Where is the Space? Part 3: Parallel vs Diagonal

Updated: Aug 11, 2019

Part 3: Parallel vs Diagonal: Enhancing Connection Capabilities

Note: Before you read this article, if you have not already done so, please read our articles regarding “The Parallel” and “The Diagonal” and watch the corresponding videos (Part 1 and Part 2 of “Where is the Space?”).


As you have (hopefully) watched in our videos and read in our articles, The Parallel and The Diagonal can provide options for connections often not expected by the defenders.

They are the most known movements of Futsal, and each of these connections on their own can be an important tool on the soccer field.

However, when you put both of them together, you will be working on much more than just “their sum.” Together, they will provide players with important ways to read and create spaces, not just vertically, but also laterally (or horizontally, if you prefer).


As discussed in our previous articles, when played with organized defensive strategies, the environment of Futsal itself “forces” players to look for solutions beyond balls behind the defenders.

Sideways movements and countermovements are important tools to unbalance the other team’s defenses.

The Diagonal Ball focuses on the ball being played in front of or behind the defender defending the pass.

The Parallel Ball focuses on the ball being played inside or outside of the defender pressuring the player with the ball.

Let’s take a look at a few passing options, including use of the Parallel and the Diagonal, in a 2v2 scenario:

Figure 1: Passes according to the defenders’ positions (from the book “Soccer Powered by Futsal”)

01: Parallel Pass: outside of the defender pressuring the ball

02: Through Ball or 1-2: behind the defenders

03: Diagonal Ball: a penetrating pass generally made in front of a defender

04: Feet: a pass to maintain possession

For the players passing the ball, it is very important to be intentional on the pass, deciding which one of the options is available. Unfortunately, often we see attempts that are “something in between” these options, and the connection fails.

For the player receiving the pass, it is equally important to realize where space is and move accordingly. Sometimes, it means a change in the of direction of the run.

Let’s look at a few examples that combine The Parallel and The Diagonal:


Figure 2: Player (02) starts moving to the right, but makes a quick change of direction in order to receive the parallel ball.

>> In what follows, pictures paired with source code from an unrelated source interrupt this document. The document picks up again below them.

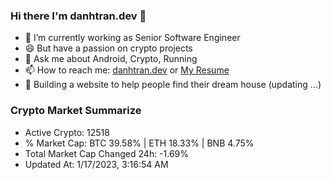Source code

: ### Hi there I'm danhtran.dev 👋

- 🔭 I’m currently working as Senior Software Engineer
- 😄 But have a passion on crypto projects
- 💬 Ask me about Android, Crypto, Running 
- 📫 How to reach me: <a href="https://danhtran.dev" target="_blank">danhtran.dev</a> or <a href="Dan-Resume.pdf" target="_blank">My Resume</a>
- 🌱 Building a website to help people find their dream house (updating ...)

### Crypto Market Summarize
- Active Crypto: 12518
- % Market Cap: BTC 39.58% | ETH 18.33% | BNB 4.75%
- Total Market Cap Changed 24h: -1.69%
- Updated At: 1/17/2023, 3:16:54 AM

Figure 3: Player (02) starts a run diagonally to the left (possibly for a parallel ball) and changes direction in order to receive a diagonal ball.

Figure 4: Player (01) realizes that Player (A) moved to try to block a pass to Player (02) and makes a counter movement in order to beat Player (A) and advance with the ball.

Figure 5: This diagram is basically the opposite of Figure 4 in terms of sides.